The sub-program to find the longest list from the list of lists is taken from stackoverflow (How do I find the longest list in a list of lists) itself.
:- dynamic lns/2.
:- retractall(lns(_, _)).
lns([], []).
lns([X|_], [X]).
lns([X|Xs], [X, Y|Ls]) :-
lns(Xs, [Y|Ls]),
X < Y,
asserta(lns([X|Xs], [X, Y|Ls])).
lns([_|Xs], [Y|Ls]) :-
lns(Xs, [Y|Ls]).
% Find the longest list from the list of lists.
lengths([], []).
lengths([H|T], [LH|LengthsT]) :-
length(H, LH),
lengths(T, LengthsT).
lengthLongest(ListOfLists, Max) :-
lengths(ListOfLists, Lengths),
max_list(Lengths, Max).
longestList(ListOfLists, Longest) :-
lengthLongest(ListOfLists, Len),
member(Longest, ListOfLists),
length(Longest, Len).
optimum_solution(List, Ans) :-
setof(A, lns(List, A), P),
longestList(P, Ans),
!.
I have used the Prolog dynamic database for memoization purpose. Though the program with database runs slower than the program without database. Below are the comparative times between two runs.
?- time(optimum_solution([0, 8, 4, 12, 2, 10, 6, 14, 1, 9], Ans)).
% 53,397 inferences, 0.088 CPU in 0.088 seconds (100% CPU, 609577 Lips)
Ans = [0, 2, 6, 9]. %% With database
?- time(optimum_solution([0, 8, 4, 12, 2, 10, 6, 14, 1, 9], Ans)).
% 4,097 inferences, 0.002 CPU in 0.002 seconds (100% CPU, 2322004 Lips)

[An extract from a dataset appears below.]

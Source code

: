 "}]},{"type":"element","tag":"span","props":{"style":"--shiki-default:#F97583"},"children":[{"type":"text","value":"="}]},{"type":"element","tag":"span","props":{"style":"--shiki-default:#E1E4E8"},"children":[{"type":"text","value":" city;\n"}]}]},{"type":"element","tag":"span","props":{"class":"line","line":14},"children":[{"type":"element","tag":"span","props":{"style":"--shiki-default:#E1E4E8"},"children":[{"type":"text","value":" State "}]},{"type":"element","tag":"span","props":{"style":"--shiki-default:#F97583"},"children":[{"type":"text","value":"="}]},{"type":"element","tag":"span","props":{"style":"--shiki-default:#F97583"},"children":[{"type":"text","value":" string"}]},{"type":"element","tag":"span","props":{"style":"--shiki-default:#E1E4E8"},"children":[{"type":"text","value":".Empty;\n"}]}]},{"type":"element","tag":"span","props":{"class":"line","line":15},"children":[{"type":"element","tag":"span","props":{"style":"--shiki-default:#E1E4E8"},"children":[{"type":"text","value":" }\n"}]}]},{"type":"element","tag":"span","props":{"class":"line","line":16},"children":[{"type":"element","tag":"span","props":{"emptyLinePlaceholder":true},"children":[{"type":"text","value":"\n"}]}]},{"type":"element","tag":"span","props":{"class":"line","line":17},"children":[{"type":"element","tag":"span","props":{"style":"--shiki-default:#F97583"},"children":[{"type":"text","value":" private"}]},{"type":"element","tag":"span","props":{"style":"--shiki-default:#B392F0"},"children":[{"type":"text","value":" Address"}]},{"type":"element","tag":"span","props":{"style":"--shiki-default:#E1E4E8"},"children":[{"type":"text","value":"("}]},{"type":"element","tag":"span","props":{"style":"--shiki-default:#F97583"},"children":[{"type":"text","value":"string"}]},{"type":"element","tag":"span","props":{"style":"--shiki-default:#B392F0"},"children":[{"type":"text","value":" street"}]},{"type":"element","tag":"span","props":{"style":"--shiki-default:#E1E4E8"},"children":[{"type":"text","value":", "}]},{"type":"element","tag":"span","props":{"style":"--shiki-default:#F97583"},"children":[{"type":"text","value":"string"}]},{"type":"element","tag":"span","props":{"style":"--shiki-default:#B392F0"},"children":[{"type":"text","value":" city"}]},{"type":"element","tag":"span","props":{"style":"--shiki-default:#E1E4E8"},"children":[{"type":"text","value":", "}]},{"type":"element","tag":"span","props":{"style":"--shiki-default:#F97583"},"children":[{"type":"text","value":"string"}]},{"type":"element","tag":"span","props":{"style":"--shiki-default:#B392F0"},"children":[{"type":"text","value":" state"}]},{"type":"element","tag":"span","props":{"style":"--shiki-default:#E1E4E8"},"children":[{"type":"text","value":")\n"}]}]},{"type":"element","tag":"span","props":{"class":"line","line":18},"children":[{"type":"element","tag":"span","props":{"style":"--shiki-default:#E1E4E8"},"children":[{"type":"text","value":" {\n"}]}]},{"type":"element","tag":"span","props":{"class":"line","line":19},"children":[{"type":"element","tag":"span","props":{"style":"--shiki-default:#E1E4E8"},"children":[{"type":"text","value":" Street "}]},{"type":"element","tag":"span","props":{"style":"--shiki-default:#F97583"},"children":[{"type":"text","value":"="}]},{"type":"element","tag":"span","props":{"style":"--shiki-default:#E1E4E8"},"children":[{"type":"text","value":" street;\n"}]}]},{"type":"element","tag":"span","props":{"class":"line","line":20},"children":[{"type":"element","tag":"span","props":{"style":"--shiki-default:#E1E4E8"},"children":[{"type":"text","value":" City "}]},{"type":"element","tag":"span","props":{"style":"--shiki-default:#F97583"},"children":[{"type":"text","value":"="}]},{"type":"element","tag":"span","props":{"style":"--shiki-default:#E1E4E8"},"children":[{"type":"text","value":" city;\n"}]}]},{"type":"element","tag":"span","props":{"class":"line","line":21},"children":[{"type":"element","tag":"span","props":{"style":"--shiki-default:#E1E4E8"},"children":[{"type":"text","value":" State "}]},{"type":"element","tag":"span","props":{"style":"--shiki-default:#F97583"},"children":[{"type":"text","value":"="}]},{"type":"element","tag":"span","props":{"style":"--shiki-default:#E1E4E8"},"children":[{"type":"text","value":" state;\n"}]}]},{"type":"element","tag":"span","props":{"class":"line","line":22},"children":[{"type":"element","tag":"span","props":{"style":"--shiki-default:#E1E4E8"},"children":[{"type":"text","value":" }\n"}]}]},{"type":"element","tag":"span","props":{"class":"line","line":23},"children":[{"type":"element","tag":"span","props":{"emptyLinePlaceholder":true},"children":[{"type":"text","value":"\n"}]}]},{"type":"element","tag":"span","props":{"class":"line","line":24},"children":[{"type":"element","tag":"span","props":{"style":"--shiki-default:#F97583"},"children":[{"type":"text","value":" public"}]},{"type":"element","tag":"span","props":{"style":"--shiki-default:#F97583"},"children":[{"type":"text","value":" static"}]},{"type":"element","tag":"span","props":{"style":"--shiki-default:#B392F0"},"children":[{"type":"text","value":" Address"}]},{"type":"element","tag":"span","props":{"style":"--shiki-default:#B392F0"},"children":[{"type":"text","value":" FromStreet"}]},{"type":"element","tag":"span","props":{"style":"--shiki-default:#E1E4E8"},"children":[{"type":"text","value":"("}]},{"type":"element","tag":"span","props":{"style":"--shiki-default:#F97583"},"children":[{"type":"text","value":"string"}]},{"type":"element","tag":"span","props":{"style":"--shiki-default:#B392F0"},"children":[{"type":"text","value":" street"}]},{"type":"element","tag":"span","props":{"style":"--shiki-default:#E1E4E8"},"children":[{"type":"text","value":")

Ans = [0, 2, 6, 9]. %% Without database. commented out the database usage.
I would like to know if I am using the dynamic database correctly. Thanks!
The issue is that as you are traversing the list building subsequences, you need to consider only prior subsequences whose last value is less than the value you have in-hand. The problem is that Prolog's first-argument indexing is doing an equality check, not a less-than check. So Prolog will have to traverse the entire store of lns/2
, unifying the first parameter with a value so you can check to see if it's less and then backtracking to get the next.